(Collected data)
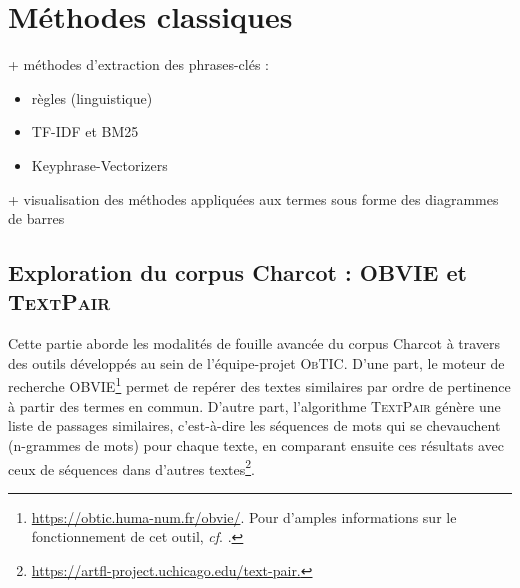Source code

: \chapter{Méthodes classiques}
\minitoc
\label{resultats}


 + méthodes d'extraction des phrases-clés :
\begin{itemize}
	\item règles (linguistique)
	\item TF-IDF et BM25
	\item Keyphrase-Vectorizers
\end{itemize}

+ visualisation des méthodes appliquées aux termes sous forme des diagrammes de barres
\section{Exploration du corpus Charcot : \textsc{OBVIE} et \textsc{TextPair}}
\label{sect:obvie_textpair}
Cette partie aborde les modalités de fouille avancée du corpus Charcot à travers des outils développés au sein de l'équipe-projet \textsc{ObTIC}. D'une part, le moteur de recherche \textsc{OBVIE}\footnote{\url{https://obtic.huma-num.fr/obvie/}. Pour d'amples informations sur le fonctionnement de cet outil, \textit{cf}. \citet{alrahabi2022obvie}.} permet de repérer des textes similaires par ordre de pertinence à partir des termes en commun. D'autre part, l'algorithme \textsc{TextPair} génère une liste de passages similaires, c'est-à-dire les séquences de mots qui se chevauchent (n-grammes de mots) pour chaque texte, en comparant ensuite ces résultats avec ceux de séquences dans d'autres textes\footnote{\url{https://artfl-project.uchicago.edu/text-pair.}}.


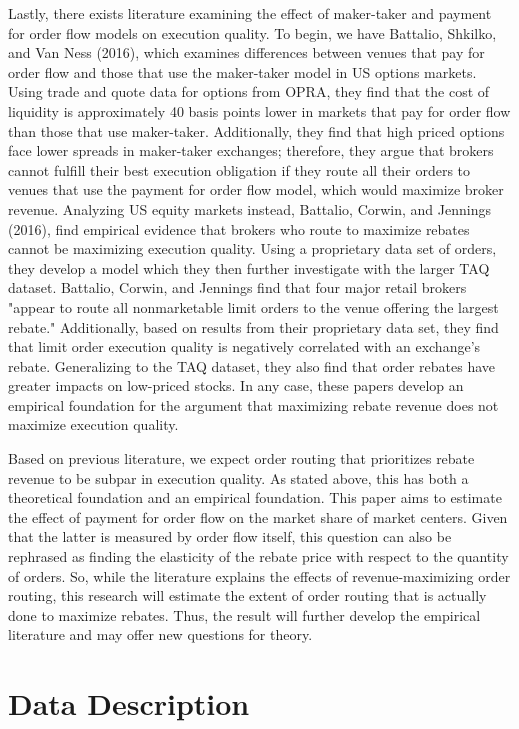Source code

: \documentclass[12pt,a4paper]{article}
\begin{document}
		Lastly, there exists literature examining the effect of maker-taker and payment for order flow models on execution quality. To begin, we have Battalio, Shkilko, and Van Ness (2016), which examines differences between venues that pay for order flow and those that use the maker-taker model in US options markets. Using trade and quote data for options from OPRA, they find that the cost of liquidity is approximately 40 basis points lower in markets that pay for order flow than those that use maker-taker. Additionally, they find that high priced options face lower spreads in maker-taker exchanges; therefore, they argue that brokers cannot fulfill their best execution obligation if they route all their orders to venues that use the payment for order flow model, which would maximize broker revenue. Analyzing US equity markets instead, Battalio, Corwin, and Jennings (2016), find empirical evidence that brokers who route to maximize rebates cannot be maximizing execution quality. Using a proprietary data set of orders, they develop a model which they then further investigate with the larger TAQ dataset. Battalio, Corwin, and Jennings find that four major retail brokers "appear to route all nonmarketable limit orders to the venue offering the largest rebate." Additionally, based on results from their proprietary data set, they find that limit order execution quality is negatively correlated with an exchange's rebate. Generalizing to the TAQ dataset, they also find that order rebates have greater impacts on low-priced stocks. In any case, these papers develop an empirical foundation for the argument that maximizing rebate revenue does not maximize execution quality. 
		
		Based on previous literature, we expect order routing that prioritizes rebate revenue to be subpar in execution quality. As stated above, this has both a theoretical foundation and an empirical foundation. This paper aims to estimate the effect of payment for order flow on the market share of market centers. Given that the latter is measured by order flow itself, this question can also be rephrased as finding the elasticity of the rebate price with respect to the quantity of orders. So, while the literature explains the effects of revenue-maximizing order routing, this research will estimate the extent of order routing that is actually done to maximize rebates. Thus, the result will further develop the empirical literature and may offer new questions for theory. 
	
\pagebreak	
\section{Data Description}
\end{document}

**Your task:** Retype the records exactly, but skip the pictures.

**Exercise result:**
Source code

: \chapter{Méthodes classiques}
\minitoc
\label{resultats}


 + méthodes d'extraction des phrases-clés :
\begin{itemize}
	\item règles (linguistique)
	\item TF-IDF et BM25
	\item Keyphrase-Vectorizers
\end{itemize}

+ visualisation des méthodes appliquées aux termes sous forme des diagrammes de barres
\section{Exploration du corpus Charcot : \textsc{OBVIE} et \textsc{TextPair}}
\label{sect:obvie_textpair}
Cette partie aborde les modalités de fouille avancée du corpus Charcot à travers des outils développés au sein de l'équipe-projet \textsc{ObTIC}. D'une part, le moteur de recherche \textsc{OBVIE}\footnote{\url{https://obtic.huma-num.fr/obvie/}. Pour d'amples informations sur le fonctionnement de cet outil, \textit{cf}. \citet{alrahabi2022obvie}.} permet de repérer des textes similaires par ordre de pertinence à partir des termes en commun. D'autre part, l'algorithme \textsc{TextPair} génère une liste de passages similaires, c'est-à-dire les séquences de mots qui se chevauchent (n-grammes de mots) pour chaque texte, en comparant ensuite ces résultats avec ceux de séquences dans d'autres textes\footnote{\url{https://artfl-project.uchicago.edu/text-pair.}}.


Source code

: \documentclass[12pt,a4paper]{article}
\begin{document}
		Lastly, there exists literature examining the effect of maker-taker and payment for order flow models on execution quality. To begin, we have Battalio, Shkilko, and Van Ness (2016), which examines differences between venues that pay for order flow and those that use the maker-taker model in US options markets. Using trade and quote data for options from OPRA, they find that the cost of liquidity is approximately 40 basis points lower in markets that pay for order flow than those that use maker-taker. Additionally, they find that high priced options face lower spreads in maker-taker exchanges; therefore, they argue that brokers cannot fulfill their best execution obligation if they route all their orders to venues that use the payment for order flow model, which would maximize broker revenue. Analyzing US equity markets instead, Battalio, Corwin, and Jennings (2016), find empirical evidence that brokers who route to maximize rebates cannot be maximizing execution quality. Using a proprietary data set of orders, they develop a model which they then further investigate with the larger TAQ dataset. Battalio, Corwin, and Jennings find that four major retail brokers "appear to route all nonmarketable limit orders to the venue offering the largest rebate." Additionally, based on results from their proprietary data set, they find that limit order execution quality is negatively correlated with an exchange's rebate. Generalizing to the TAQ dataset, they also find that order rebates have greater impacts on low-priced stocks. In any case, these papers develop an empirical foundation for the argument that maximizing rebate revenue does not maximize execution quality. 
		
		Based on previous literature, we expect order routing that prioritizes rebate revenue to be subpar in execution quality. As stated above, this has both a theoretical foundation and an empirical foundation. This paper aims to estimate the effect of payment for order flow on the market share of market centers. Given that the latter is measured by order flow itself, this question can also be rephrased as finding the elasticity of the rebate price with respect to the quantity of orders. So, while the literature explains the effects of revenue-maximizing order routing, this research will estimate the extent of order routing that is actually done to maximize rebates. Thus, the result will further develop the empirical literature and may offer new questions for theory. 
	
\pagebreak	
\section{Data Description}
\end{document}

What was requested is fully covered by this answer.